Computer Vision Assignment 1

14 minute read

This is the first of the 6 assignments I did as part of the Computer Vision course (CSE-527) during Fall 19 at Stony Brook University. The assignment covers the following topics:

Gaussian Convolution
Median Filtering
Separable Convolutions
Laplacian of Gaussian
Histogram Equalization
Low Pass and High Pass Filters

This assignment requires familiarity with Python (v3.x). Other Python packages required are numpy, matplotlib and opencv-python. I used Google Colab for the purposes of this assignment, though one can complete the same using a local setup of Jupyter. I don’t dive into the details of getting up and running with python or jupyter as there are a lot of other resources one can use to get started with these topics.

IMPORTANT NOTE: The images used in this assignment can be found here

Install Python packages: install Python packages: numpy, matplotlib, opencv-python using pip, for example:

pip install numpy matplotlib opencv-python

Next we import the modules that we might need during the course of this assignment.

import math
import sys
import cv2
import numpy as np
import matplotlib.pyplot as plt
from scipy import ndimage, misc
from IPython.display import display, Image
from mpl_toolkits.mplot3d import Axes3D
from matplotlib import cm

Below is a simple example for image thresholding. This was just an introductory piece and was not graded as part of the assignment.

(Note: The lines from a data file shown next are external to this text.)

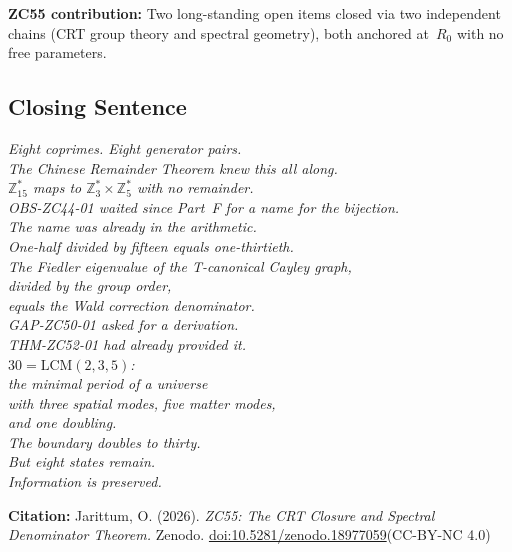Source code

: \documentclass[12pt, a4paper]{article}
\begin{document}
\begin{genealogybox}
\medskip
\textbf{ZC55 contribution:}
Two long-standing open items closed via two independent chains (CRT
group theory and spectral geometry), both anchored at~$R_0$
with no free parameters.
\end{genealogybox}

\subsection{Closing Sentence}

\begin{center}
\textit{%
  Eight coprimes. Eight generator pairs.\\[0.5em]
  The Chinese Remainder Theorem knew this all along.\\
  $\mathbb{Z}_{15}^*$ maps to $\mathbb{Z}_3^*\times\mathbb{Z}_5^*$
  with no remainder.\\
  OBS-ZC44-01 waited since Part~F for a name for the bijection.\\
  The name was already in the arithmetic.\\[0.5em]
  One-half divided by fifteen equals one-thirtieth.\\
  The Fiedler eigenvalue of the T-canonical Cayley graph,\\
  divided by the group order,\\
  equals the Wald correction denominator.\\
  GAP-ZC50-01 asked for a derivation.\\
  THM-ZC52-01 had already provided it.\\[0.5em]
  $30=\mathrm{LCM}(2,3,5)$:\\
  the minimal period of a universe\\
  with three spatial modes, five matter modes,\\
  and one doubling.\\[0.3em]
  The boundary doubles to thirty.\\
  But eight states remain.\\
  Information is preserved.}
\end{center}

\bigskip
\begin{center}
\textbf{Citation:} Jarittum, O. (2026).
\textit{ZC55: The CRT Closure and Spectral Denominator Theorem.}
Zenodo.
\href{https://doi.org/10.5281/zenodo.18977059}%
{doi:10.5281/zenodo.18977059}\quad (CC-BY-NC 4.0)
\end{center}
\end{document}
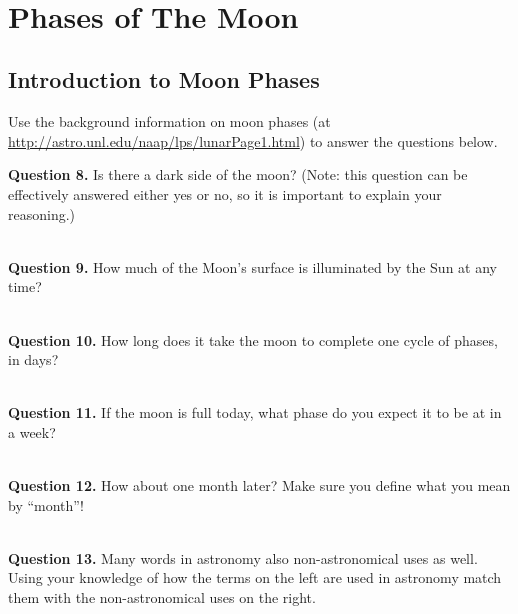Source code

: \documentclass[11pt]{article}
\begin{document}
\vspace*{2cm}

\hrulefill\\

\newpage

\section{Phases of The Moon}

\subsection{Introduction to Moon Phases}

Use the background information on moon phases (at \url{http://astro.unl.edu/naap/lps/lunarPage1.html}) 
to answer the questions below.

\noindent
\textbf{Question 8.}
Is there a dark side of the moon?  (Note: this question can be effectively answered either yes or no, so it is important to explain your reasoning.) 
\vspace*{2cm}

\hrulefill\\

\noindent
\textbf{Question 9.}
How much of the Moon's surface is illuminated by the Sun at any time?
\vspace*{1cm}

\hrulefill\\

\noindent
\textbf{Question 10.}
How long does it take the moon to complete one cycle of phases, in days?
\vspace*{1cm}

\hrulefill\\

\noindent
\textbf{Question 11.}
If the moon is full today, what phase do you expect it to be at in a week? 
\vspace*{1cm}

\hrulefill\\

\noindent
\textbf{Question 12.}
How about one month later? Make sure you define what you mean by ``month''!
\vspace*{1cm}

\hrulefill\\

\noindent
\textbf{Question 13.}
Many words in astronomy also non-astronomical uses as well. Using your knowledge of how the terms on the left are used in astronomy match them with the non-astronomical uses on the right.
\vspace*{0.5cm}
\end{document}

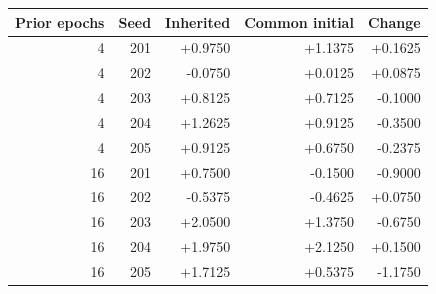 \begin{tabular}{rrrrr}
\toprule
Prior epochs & Seed & Inherited & Common initial & Change\\
\midrule
4 & 201 & +0.9750 & +1.1375 & +0.1625\\
4 & 202 & -0.0750 & +0.0125 & +0.0875\\
4 & 203 & +0.8125 & +0.7125 & -0.1000\\
4 & 204 & +1.2625 & +0.9125 & -0.3500\\
4 & 205 & +0.9125 & +0.6750 & -0.2375\\
16 & 201 & +0.7500 & -0.1500 & -0.9000\\
16 & 202 & -0.5375 & -0.4625 & +0.0750\\
16 & 203 & +2.0500 & +1.3750 & -0.6750\\
16 & 204 & +1.9750 & +2.1250 & +0.1500\\
16 & 205 & +1.7125 & +0.5375 & -1.1750\\
\bottomrule
\end{tabular}
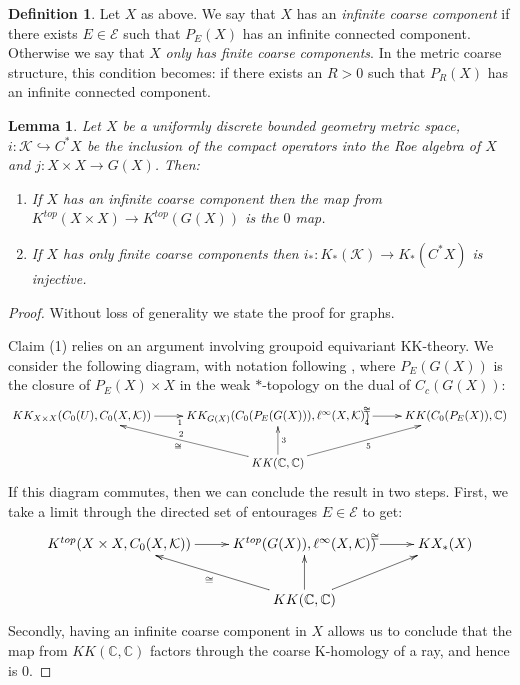 \documentclass[11pt]{amsart}
\theoremstyle{plain}
\newtheorem{lemma}[theorem]{Lemma}%
\theoremstyle{definition}%
\newtheorem{definition}[theorem]{Definition}%
\theoremstyle{remark}%
\begin{document}
{\begin{definition}
Let $X$ as above. We say that $X$ has an \textit{infinite coarse component} if there exists $E \in \mathcal{E}$ such that $P_{E}(X)$ has an infinite connected component. Otherwise we say that $X$ \textit{only has finite coarse components}. In the metric coarse structure, this condition becomes: if there exists an $R>0$ such that $P_{R}(X)$ has an infinite connected component.
\end{definition}

\begin{lemma}\label{lem:zandi}
Let $X$ be a uniformly discrete bounded geometry metric space, $i: \mathcal{K} \hookrightarrow C^{*}X$ be the inclusion of the compact operators into the Roe algebra of $X$ and $j:X\times X \rightarrow G(X)$. Then:
\begin{enumerate}
\item If $X$ has an infinite coarse component then the map from $K^{top}(X \times X) \rightarrow K^{top}(G(X))$ is the $0$ map.
\item If $X$ has only finite coarse components then $i_{*}:K_{*}(\mathcal{K}) \rightarrow K_{*}(C^{*}X)$ is injective.
\end{enumerate}
\end{lemma}
\begin{proof}
Without loss of generality we state the proof for graphs. 

Claim (1) relies on an argument involving groupoid equivariant KK-theory. We consider the following diagram, with notation following \cite{}, where $P_{E}(G(X))$ is the closure of $P_{E}(X)\times X$ in the weak $*$-topology on the dual of $C_{c}(G(X))$:
\begin{equation*}
\xymatrix{KK_{X\times X}(C_{0}(U),C_{0}(X,\mathcal{K})) \ar[r]_{1} & KK_{G(X)}(C_{0}(P_{E}(G(X))),\ell^{\infty}(X,\mathcal{K})) \ar[r]^{\cong}_{4}  & KK(C_{0}(P_{E}(X)),\mathbb{C}) \\
& KK(\mathbb{C},\mathbb{C}) \ar^{\cong}_{2}[lu]\ar[u]_{3}\ar[ur]_{5}&
}
\end{equation*}
If this diagram commutes, then we can conclude the result in two steps. First, we take a limit through the directed set of entourages $E \in \mathcal{E}$ to get:
\begin{equation*}
\xymatrix{K^{top}(X \times X, C_{0}(X,\mathcal{K})) \ar[r] & K^{top}(G(X)),\ell^{\infty}(X,\mathcal{K})) \ar[r]^{\cong}  & KX_{*}(X) \\
& KK(\mathbb{C},\mathbb{C}) \ar^{\cong}[lu]\ar[u]\ar[ur]&
}
\end{equation*}
Secondly, having an infinite coarse component in $X$ allows us to conclude that the map from $KK(\mathbb{C},\mathbb{C})$ factors through the coarse K-homology of a ray, and hence is $0$.


\end{proof}}
\end{document}
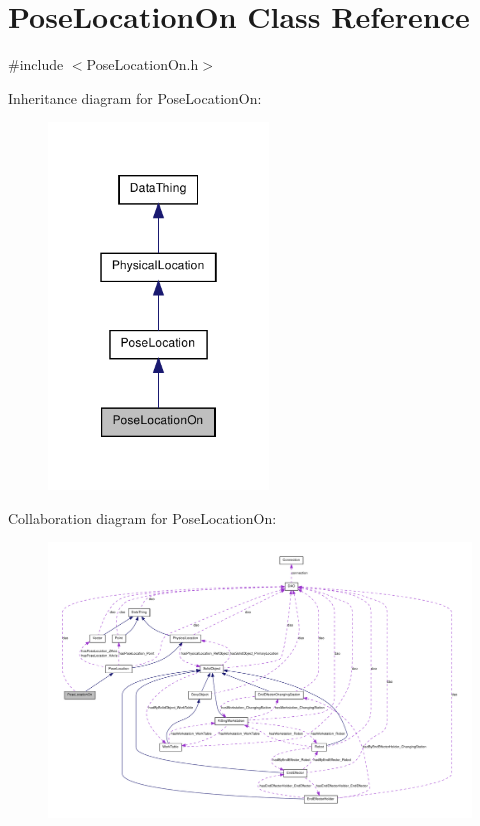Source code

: \hypertarget{class_pose_location_on}{
\section{PoseLocationOn Class Reference}
\label{class_pose_location_on}
}


{\ttfamily \#include $<$PoseLocationOn.h$>$}



Inheritance diagram for PoseLocationOn:\nopagebreak
\begin{figure}[H]
\begin{center}
\leavevmode
\includegraphics[width=166pt]{class_pose_location_on__inherit__graph}
\end{center}
\end{figure}


Collaboration diagram for PoseLocationOn:\nopagebreak
\begin{figure}[H]
\begin{center}
\leavevmode
\includegraphics[width=400pt]{class_pose_location_on__coll__graph}
\end{center}
\end{figure}
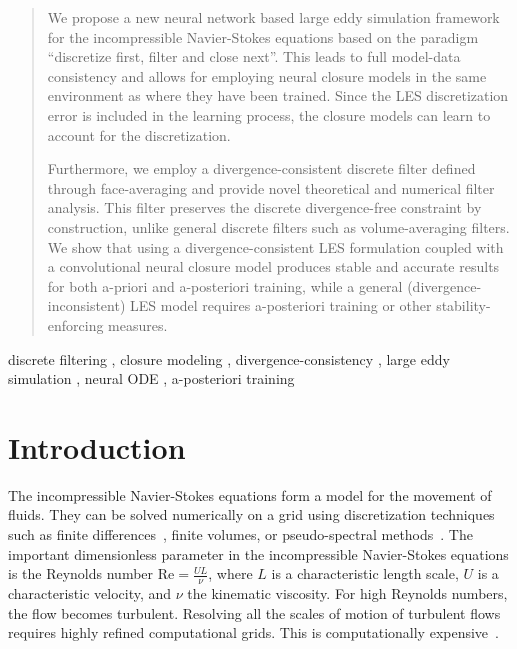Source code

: \documentclass[preprint]{elsarticle}
\newcommand{\revone}[1]{#1}
\begin{document}
\begin{frontmatter}
\begin{abstract}
We propose a new neural network based large eddy simulation framework for the
incompressible Navier-Stokes equations based on the paradigm ``discretize first,
filter and close next''. This leads to full model-data consistency and allows
for employing neural closure models in the same environment as where they have
been trained. Since the LES discretization error is included in the learning
process, the closure models can learn to account for the discretization.

Furthermore, we
\revone{employ a}
divergence-consistent discrete filter defined through face-averaging
\revone{and provide novel theoretical and numerical filter analysis}.
\revone{ This}
filter preserves the discrete divergence-free constraint by construction, unlike
general discrete filters such as volume-averaging filters. We show that using a
divergence-consistent LES formulation coupled with a convolutional neural
closure model produces stable and accurate results for both a-priori and
a-posteriori training, while a general (divergence-inconsistent) LES model
requires a-posteriori training or other stability-enforcing measures.

\end{abstract}

\begin{keyword}
discrete filtering \sep
closure modeling \sep
divergence-consistency \sep
large eddy simulation \sep
neural ODE \sep
a-posteriori training

\end{keyword}

\end{frontmatter}



\section{Introduction} \label{sec:introduction}

The incompressible Navier-Stokes equations form a model for the movement of
fluids. They can be solved numerically on a grid using discretization techniques
such as finite differences~\cite{Harlow1965}, finite volumes, or pseudo-spectral
methods~\cite{Orszag1972,Rogallo1981}. The important dimensionless parameter in
the incompressible Navier-Stokes equations is the Reynolds number $\mathrm{Re} =
\frac{U L}{\nu}$, where $L$ is a characteristic length scale, $U$ is a
characteristic velocity, and $\nu$ the kinematic viscosity. For high Reynolds
numbers, the flow becomes turbulent. Resolving all the scales of motion of
turbulent flows requires highly refined computational grids. This is
computationally expensive~\cite{Pope2000,Sagaut2005,Rogallo1984,Verstappen1997}.
\end{document}
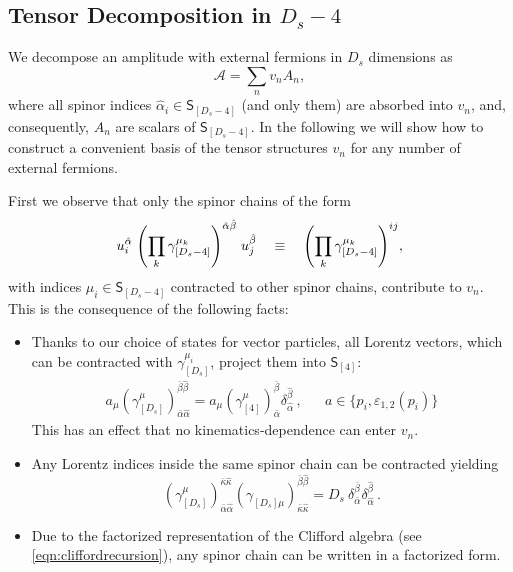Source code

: \subsection{Tensor Decomposition in $D_s-4$}
\label{sec:HelAmplHV}

We decompose an amplitude with external fermions in $D_s$ dimensions as
\begin{equation} \label{eq:tensorDecomposition}
  \mathcal{A} = \sum_n v_n A_n,
\end{equation}
where all spinor indices $\hat{\alpha}_i \in \mathsf{S}_{[D_s-4]}$ (and only them) are absorbed into $v_n$,
and, consequently, $A_n$ are scalars of $\mathsf{S}_{[D_s-4]}$.
In the following we will show how to construct a convenient basis of the tensor structures $v_n$ 
for any number of external fermions.

First we observe that only the spinor chains of the form
\begin{equation} \label{eq:generic_dsm_4_schain}
  u^{\hat{\alpha}}_i \; \qty( \prod_k \gamma^{\mu_k}_{[D_s -4 ]} )^{\hat{\alpha}\hat{\beta}} \; u^{\hat{\beta}}_j \quad\equiv\quad 
  \qty( \prod_k \gamma^{\mu_k}_{[D_s -4 ]} )^{i j},
\end{equation}
with indices $\mu_i \in \mathsf{S}_{[D_s -4]}$ contracted to other spinor chains, contribute to $v_n$.
This is the consequence of the following facts:
\begin{itemize}
  \item Thanks to our choice of states for vector particles, all Lorentz vectors, which can be contracted with $\gamma^{\mu_i}_{[D_s]}$,
    project them into $\mathsf{S}_{[4]}$:
    \begin{align} \label{eq:trivialTens1}
      a_{\mu}
      \left( \gamma_{[D_s]}^\mu \right)_{\bar{\alpha}\hat{\alpha}}^{\bar{\beta}\hat{\beta}} =
      a_{\mu}\left(\gamma_{[4]}^\mu \right)_{\bar{\alpha}}^{\bar{\beta}} \delta_{\hat{\alpha}}^{\hat{\beta}}\,,
      &&
      a \in \{p_i,\varepsilon_{1,2}(p_i)\}
    \end{align}
    This has an effect that no kinematics-dependence can enter $v_n$.
  \item Any Lorentz indices inside the same spinor chain can be contracted yielding  
    \begin{equation} \label{eq:trivialTens2}
      \left(\gamma_{[D_s]}^\mu\right)_{\bar{\alpha}\hat{\alpha}}^{\bar{\kappa}\hat{\kappa}}
      \left(\gamma_{[D_s]\mu}^{\phantom{\mu}}\right)_{\bar{\kappa}\hat{\kappa}}^{\bar{\beta}\hat{\beta}}
      =D_s~\delta_{\bar{\alpha}}^{\bar{\beta}}\delta_{\hat{\alpha}}^{\hat{\beta}}\,.
    \end{equation} 
  \item Due to the factorized representation of the Clifford algebra (see \cref{eqn:cliffordrecursion}), any spinor chain can be written in a factorized form.
\end{itemize}
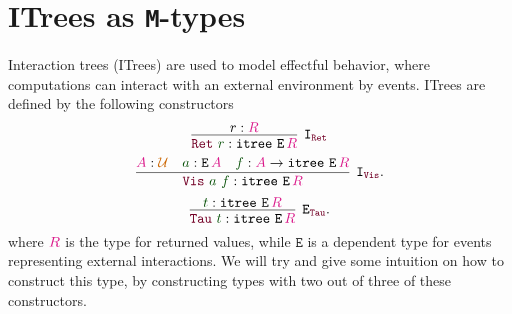 \documentclass[twoside,11pt,openright]{report}
\theoremstyle{plain} %
\theoremstyle{definition}
\theoremstyle{remark}
\newcommand*{\term}[1]{\textcolor{green!30!black}{#1}} %
\newcommand*{\type}[1]{\textcolor{magenta!90!black}{#1}}
\newcommand*{\universe}[1]{\textcolor{orange!80!black}{#1}}
\newcommand*{\constructor}[1]{\textcolor{purple!60!black}{\ensuremath{\mathtt{#1}}}}
\newcommand*{\typeformer}[1]{\ensuremath{\mathtt{#1}}}
\begin{document}
\section{ITrees as \texttt{M}-types}
Interaction trees (ITrees) \cite{DBLP:itrees} are used to model effectful behavior, where computations can interact with an external environment by events. ITrees are defined by the following constructors
\begin{equation}
  \vcenter{\infer[\mathtt{I}_{\constructor{Ret}}]{\constructor{Ret}~\term{r} : \typeformer{itree}~\typeformer{E}\,\type{R}}{r : \type{R}}}
\end{equation}
\begin{equation}
  \vcenter{\infer[\mathtt{I}_{\constructor{Vis}}]{\constructor{Vis}~\term{a}~\term{f} : \typeformer{itree}~\typeformer{E}\,\type{R}}{\type{A} : \universe{\mathcal{U}} & \term{a} : \typeformer{E}\,\type{A} & \term{f} : \type{A} \rightarrow \typeformer{itree}~\typeformer{E}\,\type{R}}}.
\end{equation}
\begin{equation}
  \vcenter{\infer[\mathtt{E}_{\constructor{Tau}}]{\constructor{Tau}~\term{t} : \typeformer{itree}~\typeformer{E}\,\type{R}}{\term{t} : \typeformer{itree}~\typeformer{E}\,\type{R}}}.
\end{equation}
where \(\type{R}\) is the type for returned values, while \(\typeformer{E}\) is a dependent type for events representing external interactions. We will try and give some intuition on how to construct this type, by constructing types with two out of three of these constructors.
\end{document}
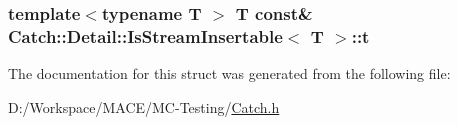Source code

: \subsubsection[{\texorpdfstring{t}{t}}]{\setlength{\rightskip}{0pt plus 5cm}template$<$typename T $>$ T const\& {\bf Catch\+::\+Detail\+::\+Is\+Stream\+Insertable}$<$ T $>$\+::{\bf t}\hspace{0.3cm}{\ttfamily [static]}}\hypertarget{struct_catch_1_1_detail_1_1_is_stream_insertable_a7d2a3da978b6736667a7b2f6d51f507f}{}\label{struct_catch_1_1_detail_1_1_is_stream_insertable_a7d2a3da978b6736667a7b2f6d51f507f}


The documentation for this struct was generated from the following file\+:\begin{DoxyCompactItemize}
\item 
D\+:/\+Workspace/\+M\+A\+C\+E/\+M\+C-\/\+Testing/\hyperlink{_catch_8h}{Catch.\+h}\end{DoxyCompactItemize}
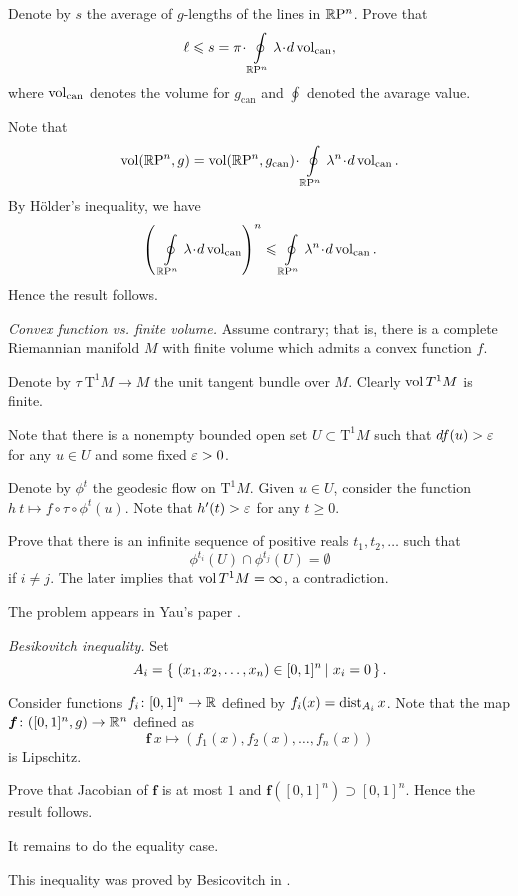 Denote by $s$ the average of $g$-lengths of the lines in $\mathbb{R}\mathrm{P}^n$.
Prove that 
\[\ell \le s=\pi\cdot\oint\limits_{\RP^n}\lambda\cdot d\vol_{\mathrm{can}},\]
where $\operatorname{\rm vol}_{\mathrm{can}}$ denotes the volume for $g_{\mathrm{can}}$ and $\oint$ denoted the avarage value.

Note that
\[\vol(\RP^n,g)=\vol(\RP^n,g_{\mathrm{can}})\cdot\oint\limits_{\RP^n}\lambda^n\cdot d\vol_{\mathrm{can}}.\]
By H\"older's inequality, we have
\[\left(\,\,\oint\limits_{\RP^n}\lambda\cdot d\vol_{\mathrm{can}}\right)^n
\le \oint\limits_{\RP^n}\lambda^n\cdot d\vol_{\mathrm{can}}.\]
Hence the result follows.

\textit{Convex function vs. finite volume.}
Assume contrary; that is, there is a complete Riemannian manifold $M$
with finite volume which admits a convex function $f$.

Denote by $\tau\:\mathrm{T}^1 M\to M$ the unit tangent bundle over $M$. 
Clearly $\operatorname{\rm vol} T^1M$ is finite.

Note that 
there is a nonempty bounded open set $U\subset \mathrm{T}^1 M$
such that $df(u)>\varepsilon$ for any $u\in U$ and some fixed $\varepsilon>0$.

Denote by $\phi^t$ the geodesic flow on $\mathrm{T}^1 M$.
Given $u\in U$,
consider the function $h\:t\mapsto f\circ\tau\circ\phi^t(u)$.
Note that $h'(t)>\varepsilon$ for any $t\ge 0$.

Prove that there is an infinite sequence of positive reals $t_1,t_2,\dots$
such that 
$$\phi^{t_i}(U)\cap\phi^{t_j}(U)=\emptyset$$ 
if $i\ne j$.
The later implies that $\operatorname{\rm vol} T^1M=\infty$,
a contradiction.

 The problem appears in Yau's paper \cite{yau}.

\textit{Besikovitch inequality.}
Set 
\[A_i=\set{(x_1,x_2,\dots,x_n)\in[0,1]^n}{x_i=0}.\]

Consider functions $f_i\colon[0,1]^n\to\mathbb{R}$ defined by
$f_i(x)=\operatorname{\rm dist}_{A_i}x$.
Note that 
the map $\bm{f}\colon([0,1]^n,g)\to\mathbb{R}^n$
defined as
\[\bm{f}\:x\mapsto(f_1(x),f_2(x),\dots,f_n(x))\]
is Lipschitz.

Prove that Jacobian of  $\bm{f}$
is at most $1$
and $\bm{f}([0,1]^n)\supset [0,1]^n$.
Hence the result follows.

It remains to do the equality case.

This inequality was proved by Besicovitch in \cite{besicovitch}.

# function for image thresholding
def imThreshold(img, threshold, maxVal):
    assert len(img.shape) == 2 # input image has to be gray
    
    height, width = img.shape
    bi_img = np.zeros((height, width), dtype=np.uint8)
    for x in range(height):
        for y in range(width):
            if img.item(x, y) > threshold:
                bi_img.itemset((x, y), maxVal)
                
    return bi_img

# read the image for local directory (same with this .ipynb) 
img = cv2.imread('SourceImages/Snow.jpg')

# convert a color image to gray
img_gray = cv2.cvtColor(img, cv2.COLOR_BGR2GRAY)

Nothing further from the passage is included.